▸ **SUPPLIED DATA**:
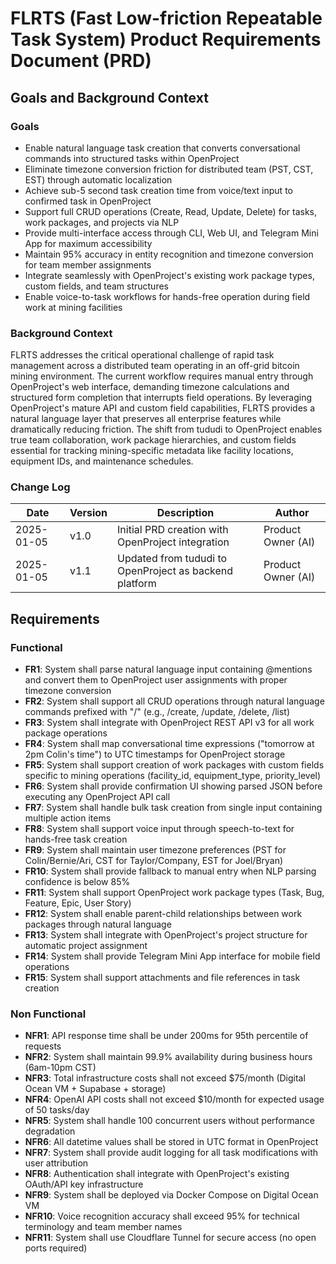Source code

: # FLRTS (Fast Low-friction Repeatable Task System) Product Requirements Document (PRD)

## Goals and Background Context

### Goals

- Enable natural language task creation that converts conversational commands into structured tasks within OpenProject
- Eliminate timezone conversion friction for distributed team (PST, CST, EST) through automatic localization
- Achieve sub-5 second task creation time from voice/text input to confirmed task in OpenProject
- Support full CRUD operations (Create, Read, Update, Delete) for tasks, work packages, and projects via NLP
- Provide multi-interface access through CLI, Web UI, and Telegram Mini App for maximum accessibility
- Maintain 95% accuracy in entity recognition and timezone conversion for team member assignments
- Integrate seamlessly with OpenProject's existing work package types, custom fields, and team structures
- Enable voice-to-task workflows for hands-free operation during field work at mining facilities

### Background Context

FLRTS addresses the critical operational challenge of rapid task management across a distributed team operating in an off-grid bitcoin mining environment. The current workflow requires manual entry through OpenProject's web interface, demanding timezone calculations and structured form completion that interrupts field operations. By leveraging OpenProject's mature API and custom field capabilities, FLRTS provides a natural language layer that preserves all enterprise features while dramatically reducing friction. The shift from tududi to OpenProject enables true team collaboration, work package hierarchies, and custom fields essential for tracking mining-specific metadata like facility locations, equipment IDs, and maintenance schedules.

### Change Log

| Date | Version | Description | Author |
|------|---------|-------------|--------|
| 2025-01-05 | v1.0 | Initial PRD creation with OpenProject integration | Product Owner (AI) |
| 2025-01-05 | v1.1 | Updated from tududi to OpenProject as backend platform | Product Owner (AI) |

## Requirements

### Functional

- **FR1**: System shall parse natural language input containing @mentions and convert them to OpenProject user assignments with proper timezone conversion
- **FR2**: System shall support all CRUD operations through natural language commands prefixed with "/" (e.g., /create, /update, /delete, /list)
- **FR3**: System shall integrate with OpenProject REST API v3 for all work package operations
- **FR4**: System shall map conversational time expressions ("tomorrow at 2pm Colin's time") to UTC timestamps for OpenProject storage
- **FR5**: System shall support creation of work packages with custom fields specific to mining operations (facility_id, equipment_type, priority_level)
- **FR6**: System shall provide confirmation UI showing parsed JSON before executing any OpenProject API call
- **FR7**: System shall handle bulk task creation from single input containing multiple action items
- **FR8**: System shall support voice input through speech-to-text for hands-free task creation
- **FR9**: System shall maintain user timezone preferences (PST for Colin/Bernie/Ari, CST for Taylor/Company, EST for Joel/Bryan)
- **FR10**: System shall provide fallback to manual entry when NLP parsing confidence is below 85%
- **FR11**: System shall support OpenProject work package types (Task, Bug, Feature, Epic, User Story)
- **FR12**: System shall enable parent-child relationships between work packages through natural language
- **FR13**: System shall integrate with OpenProject's project structure for automatic project assignment
- **FR14**: System shall provide Telegram Mini App interface for mobile field operations
- **FR15**: System shall support attachments and file references in task creation

### Non Functional

- **NFR1**: API response time shall be under 200ms for 95th percentile of requests
- **NFR2**: System shall maintain 99.9% availability during business hours (6am-10pm CST)
- **NFR3**: Total infrastructure costs shall not exceed $75/month (Digital Ocean VM + Supabase + storage)
- **NFR4**: OpenAI API costs shall not exceed $10/month for expected usage of 50 tasks/day  
- **NFR5**: System shall handle 100 concurrent users without performance degradation
- **NFR6**: All datetime values shall be stored in UTC format in OpenProject
- **NFR7**: System shall provide audit logging for all task modifications with user attribution
- **NFR8**: Authentication shall integrate with OpenProject's existing OAuth/API key infrastructure
- **NFR9**: System shall be deployed via Docker Compose on Digital Ocean VM
- **NFR10**: Voice recognition accuracy shall exceed 95% for technical terminology and team member names
- **NFR11**: System shall use Cloudflare Tunnel for secure access (no open ports required)
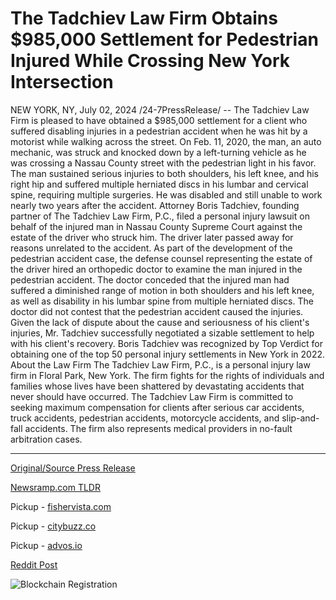 # The Tadchiev Law Firm Obtains $985,000 Settlement for Pedestrian Injured While Crossing New York Intersection

NEW YORK, NY, July 02, 2024 /24-7PressRelease/ -- The Tadchiev Law Firm is pleased to have obtained a $985,000 settlement for a client who suffered disabling injuries in a pedestrian accident when he was hit by a motorist while walking across the street.   On Feb. 11, 2020, the man, an auto mechanic, was struck and knocked down by a left-turning vehicle as he was crossing a Nassau County street with the pedestrian light in his favor.   The man sustained serious injuries to both shoulders, his left knee, and his right hip and suffered multiple herniated discs in his lumbar and cervical spine, requiring multiple surgeries. He was disabled and still unable to work nearly two years after the accident.  Attorney Boris Tadchiev, founding partner of The Tadchiev Law Firm, P.C., filed a personal injury lawsuit on behalf of the injured man in Nassau County Supreme Court against the estate of the driver who struck him. The driver later passed away for reasons unrelated to the accident.  As part of the development of the pedestrian accident case, the defense counsel representing the estate of the driver hired an orthopedic doctor to examine the man injured in the pedestrian accident. The doctor conceded that the injured man had suffered a diminished range of motion in both shoulders and his left knee, as well as disability in his lumbar spine from multiple herniated discs. The doctor did not contest that the pedestrian accident caused the injuries.  Given the lack of dispute about the cause and seriousness of his client's injuries, Mr. Tadchiev successfully negotiated a sizable settlement to help with his client's recovery. Boris Tadchiev was recognized by Top Verdict for obtaining one of the top 50 personal injury settlements in New York in 2022.  About the Law Firm  The Tadchiev Law Firm, P.C., is a personal injury law firm in Floral Park, New York. The firm fights for the rights of individuals and families whose lives have been shattered by devastating accidents that never should have occurred. The Tadchiev Law Firm is committed to seeking maximum compensation for clients after serious car accidents, truck accidents, pedestrian accidents, motorcycle accidents, and slip-and-fall accidents. The firm also represents medical providers in no-fault arbitration cases. 

---

[Original/Source Press Release](https://www.24-7pressrelease.com/press-release/512197/the-tadchiev-law-firm-obtains-985000-settlement-for-pedestrian-injured-while-crossing-new-york-intersection)
                    

[Newsramp.com TLDR](https://newsramp.com/curated-news/tadchiev-law-firm-secures-985000-settlement-for-injured-pedestrian/257d770f14229edd30446e6a7fd2a580) 


Pickup - [fishervista.com](https://fishervista.com/en/tadchiev-law-firm-secures-985000-settlement-for-pedestrian-injured-in-new-york/20244646)

Pickup - [citybuzz.co](https://citybuzz.co/2024/07/02/pedestrian-accident-victim-awarded-985000-settlement-in-new-york)

Pickup - [advos.io](https://advos.io/en/the-tadchiev-law-firm-secures-985000-settlement-for-injured-pedestrian-in-new-york/20244646)
 



[Reddit Post](https://www.reddit.com/r/newsramp/comments/1dtpwpy/tadchiev_law_firm_secures_985000_settlement_for/) 



![Blockchain Registration](https://cdn.newsramp.app/24-7PressRelease/qrcode/247/2/tallXRnc.webp)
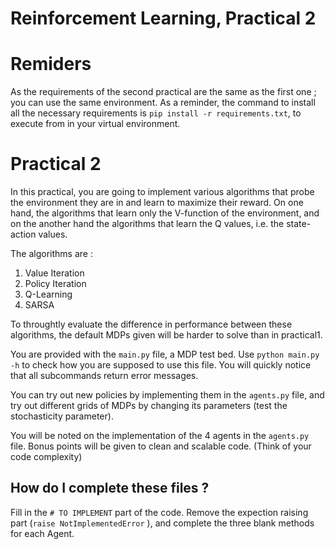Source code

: # Reinforcement Learning, Practical 2

# Remiders

As the requirements of the second practical are the same as the first one ;
you can use the same environment. As a reminder, the command to install all
the necessary requirements is `pip install -r requirements.txt`, to execute
from in your virtual environment.

# Practical 2
In this practical, you are going to implement various algorithms that probe the
environment they are in and learn to maximize their reward. On one hand, the
algorithms that learn only the V-function of the environment, and on the another
hand the algorithms that learn the Q values, i.e. the state-action values.

The algorithms are :

1. Value Iteration
2. Policy Iteration
3. Q-Learning
4. SARSA

To throughtly evaluate the difference in performance between these algorithms,
the default MDPs given will be harder to solve than in practical1. 

You are provided with the `main.py` file, a MDP test bed. Use `python main.py -h`
to check how you are supposed to use this file. You will quickly notice that all
subcommands return error messages.

You can try out new policies by implementing them in the `agents.py` file,
and try out different grids of MDPs by changing its parameters (test the 
stochasticity parameter).

You will be noted on the implementation of the 4 agents in the `agents.py` file. 
Bonus points will be given to clean and scalable code. 
(Think of your code complexity)


## How do I complete these files ?

Fill in the `# TO IMPLEMENT` part of the
code. Remove the expection raising part (`raise NotImplementedError` ), and 
complete the three blank methods for each Agent.

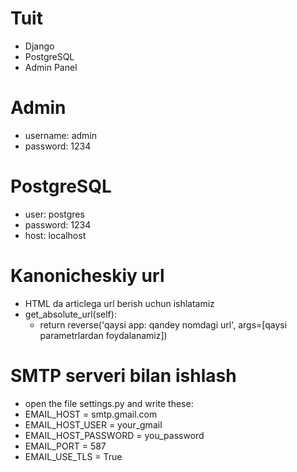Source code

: # Tuit
- Django
- PostgreSQL
- Admin Panel

# Admin

- username: admin
- password: 1234

# PostgreSQL

- user: postgres
- password: 1234
- host: localhost

# Kanonicheskiy url 
- HTML da articlega url berish uchun ishlatamiz
- get_absolute_url(self):
  + return reverse('qaysi app: qandey nomdagi url', args=[qaysi parametrlardan foydalanamiz])

# SMTP serveri bilan ishlash

- open the file settings.py and write these:
- EMAIL_HOST = smtp.gmail.com
- EMAIL_HOST_USER = your_gmail
- EMAIL_HOST_PASSWORD = you_password
- EMAIL_PORT = 587
- EMAIL_USE_TLS = True
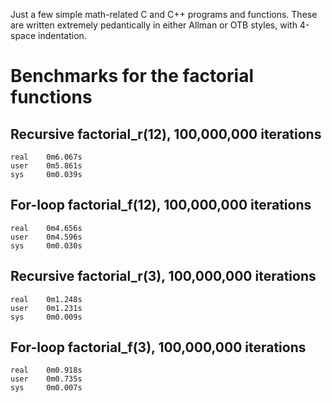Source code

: Just a few simple math-related C and C++ programs and functions.
These are written extremely pedantically in either Allman or OTB
styles, with 4-space indentation.


# Benchmarks for the factorial functions
## Recursive factorial_r(12), 100,000,000 iterations

    real    0m6.067s
    user    0m5.861s
    sys     0m0.039s

## For-loop factorial_f(12), 100,000,000 iterations

    real    0m4.656s
    user    0m4.596s
    sys     0m0.030s

## Recursive factorial_r(3), 100,000,000 iterations

    real    0m1.248s
    user    0m1.231s
    sys     0m0.009s

## For-loop factorial_f(3), 100,000,000 iterations

    real    0m0.918s
    user    0m0.735s
    sys     0m0.007s
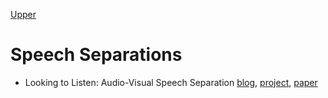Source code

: [Upper](index.md)

# Speech Separations

* Looking to Listen: Audio-Visual Speech Separation
[blog](https://research.googleblog.com/2018/04/looking-to-listen-audio-visual-speech.html), [project](https://looking-to-listen.github.io/), [paper](https://arxiv.org/abs/1804.03619)

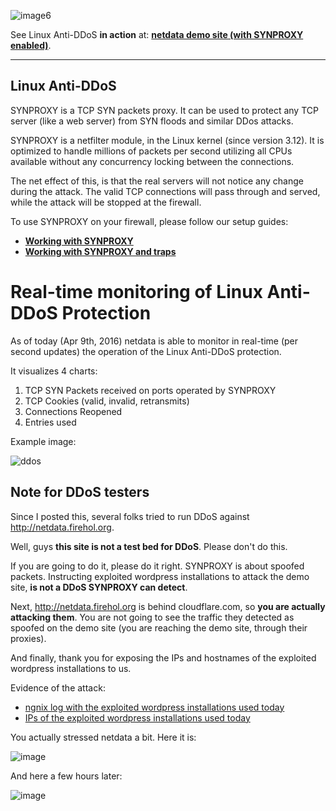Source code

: ![image6](https://cloud.githubusercontent.com/assets/2662304/14253733/53550b16-fa95-11e5-8d9d-4ed171df4735.gif)

See Linux Anti-DDoS **in action** at: **[netdata demo site (with SYNPROXY enabled)](http://netdata.firehol.org/#netfilter_synproxy)**.

---

## Linux Anti-DDoS

SYNPROXY is a TCP SYN packets proxy. It can be used to protect any TCP server (like a web server) from SYN floods and similar DDos attacks.

SYNPROXY is a netfilter module, in the Linux kernel (since version 3.12). It is optimized to handle millions of packets per second utilizing all CPUs available without any concurrency locking between the connections.

The net effect of this, is that the real servers will not notice any change during the attack. The valid TCP connections will pass through and served, while the attack will be stopped at the firewall.

To use SYNPROXY on your firewall, please follow our setup guides:

 - **[Working with SYNPROXY](https://github.com/firehol/firehol/wiki/Working-with-SYNPROXY)**
 - **[Working with SYNPROXY and traps](https://github.com/firehol/firehol/wiki/Working-with-SYNPROXY-and-traps)**

# Real-time monitoring of Linux Anti-DDoS Protection

As of today (Apr 9th, 2016) netdata is able to monitor in real-time (per second updates) the operation of the Linux Anti-DDoS protection.

It visualizes 4 charts:

1. TCP SYN Packets received on ports operated by SYNPROXY
2. TCP Cookies (valid, invalid, retransmits)
3. Connections Reopened
4. Entries used

Example image:

![ddos](https://cloud.githubusercontent.com/assets/2662304/14398891/6016e3fc-fdf0-11e5-942b-55de6a52cb66.gif)

## Note for DDoS testers

Since I posted this, several folks tried to run DDoS against http://netdata.firehol.org.

Well, guys **this site is not a test bed for DDoS**. Please don't do this.

If you are going to do it, please do it right. SYNPROXY is about spoofed packets. Instructing exploited wordpress installations to attack the demo site, **is not a DDoS SYNPROXY can detect**.

Next, http://netdata.firehol.org is behind cloudflare.com, so **you are actually attacking them**. You are not going to see the traffic they detected as spoofed on the demo site (you are reaching the demo site, through their proxies).

And finally, thank you for exposing the IPs and hostnames of the exploited wordpress installations to us.

Evidence of the attack:

 - [ngnix log with the exploited wordpress installations used today](https://iplists.firehol.org/exploited-wordpress/log.txt)
 - [IPs of the exploited wordpress installations used today](https://iplists.firehol.org/exploited-wordpress/ips.txt)

You actually stressed netdata a bit. Here it is:

![image](https://cloud.githubusercontent.com/assets/2662304/14405861/ea5b9a48-fea0-11e5-8e24-9eb0506943d5.png)

And here a few hours later:

![image](https://cloud.githubusercontent.com/assets/2662304/14405871/4d4c00de-fea1-11e5-9575-1fa70e8b1d25.png)

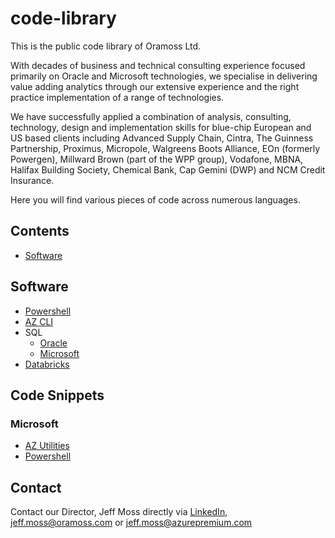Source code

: # code-library

This is the public code library of Oramoss Ltd. 

With decades of business and technical consulting experience focused primarily on Oracle and Microsoft technologies, we specialise in delivering value adding analytics through our extensive experience and the right practice implementation of a range of technologies.

We have successfully applied a combination of analysis, consulting, technology, design and implementation skills for blue-chip European and US based clients including Advanced Supply Chain, Cintra, The Guinness Partnership, Proximus, Micropole, Walgreens Boots Alliance, EOn (formerly Powergen), Millward Brown (part of the WPP group), Vodafone, MBNA, Halifax Building Society, Chemical Bank, Cap Gemini (DWP) and NCM Credit Insurance.

Here you will find various pieces of code across numerous languages.

## Contents
- [Software](#Software)

## Software
- [Powershell](./powershell/powershell.md)
- [AZ CLI](./az-cli/az-cli.md)
- SQL
  - [Oracle](./sql/oracle/sql.md)
  - [Microsoft](./sql/ms/sql.md)
- [Databricks](./databricks/databricks.md)

## Code Snippets
### Microsoft
- [AZ Utilities](./az-utilities/az-utilities.md)
- [Powershell](./powershell/powershell.md)

## Contact
Contact our Director, Jeff Moss directly via [LinkedIn](https://www.linkedin.com/in/oramoss/), jeff.moss@oramoss.com or jeff.moss@azurepremium.com
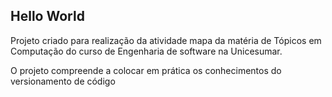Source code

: ## Hello World

Projeto criado para realização da atividade mapa da matéria de Tópicos em Computação do curso de Engenharia de software na Unicesumar.

O projeto compreende a colocar em prática os conhecimentos do versionamento de código 
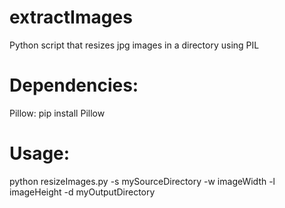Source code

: # extractImages
Python script that resizes jpg images in a directory using PIL

# Dependencies:
Pillow: pip install Pillow</br>

# Usage:
python resizeImages.py -s mySourceDirectory -w imageWidth -l imageHeight -d myOutputDirectory
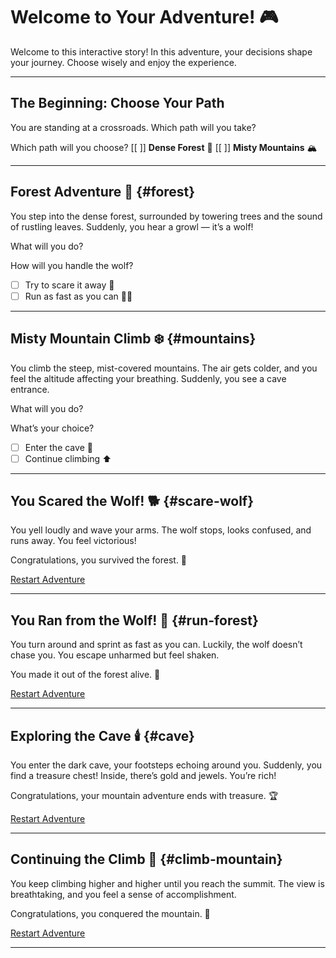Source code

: # Welcome to Your Adventure! 🎮

Welcome to this interactive story! In this adventure, your decisions shape your journey. Choose wisely and enjoy the experience.

---

## The Beginning: Choose Your Path

You are standing at a crossroads. Which path will you take?

Which path will you choose?
[[ ]] **Dense Forest** 🌲
[[ ]] **Misty Mountains** 🏔️

<script>
if (input == "Dense Forest") {
  goToSection("forest");
} else if (input == "Misty Mountains") {
  goToSection("mountains");
}
</script>

---

## Forest Adventure 🐾 {#forest}

You step into the dense forest, surrounded by towering trees and the sound of rustling leaves. Suddenly, you hear a growl — it’s a wolf!

What will you do?

How will you handle the wolf?
- [ ] Try to scare it away 🐺
- [ ] Run as fast as you can 🏃‍♂️

<script>
if (input == "Try to scare it away") {
  goToSection("scare-wolf");
} else if (input == "Run as fast as you can") {
  goToSection("run-forest");
}
</script>

---

## Misty Mountain Climb ❄️ {#mountains}

You climb the steep, mist-covered mountains. The air gets colder, and you feel the altitude affecting your breathing. Suddenly, you see a cave entrance.

What will you do?

What’s your choice?
- [ ] Enter the cave 🔦
- [ ] Continue climbing ⬆️

<script>
if (input == "Enter the cave") {
  goToSection("cave");
} else if (input == "Continue climbing") {
  goToSection("climb-mountain");
}
</script>

---

## You Scared the Wolf! 🐕 {#scare-wolf}

You yell loudly and wave your arms. The wolf stops, looks confused, and runs away. You feel victorious!

Congratulations, you survived the forest. 🎉

[Restart Adventure](#beginning)

---

## You Ran from the Wolf! 🏃 {#run-forest}

You turn around and sprint as fast as you can. Luckily, the wolf doesn’t chase you. You escape unharmed but feel shaken.

You made it out of the forest alive. 🎉

[Restart Adventure](#beginning)

---

## Exploring the Cave 🕯️ {#cave}

You enter the dark cave, your footsteps echoing around you. Suddenly, you find a treasure chest! Inside, there’s gold and jewels. You’re rich!

Congratulations, your mountain adventure ends with treasure. 🏆

[Restart Adventure](#beginning)

---

## Continuing the Climb 🌄 {#climb-mountain}

You keep climbing higher and higher until you reach the summit. The view is breathtaking, and you feel a sense of accomplishment.

Congratulations, you conquered the mountain. 🌟

[Restart Adventure](#beginning)

---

▸ **EXERCISE**:
The entries above hold a line with "- Integrate seamlessly" and a later line with "### Background Context". Write out exactly those lines and all lines between, nothing more.

▸ **TASK ANSWER**:
- Integrate seamlessly with OpenProject's existing work package types, custom fields, and team structures
- Enable voice-to-task workflows for hands-free operation during field work at mining facilities

### Background Context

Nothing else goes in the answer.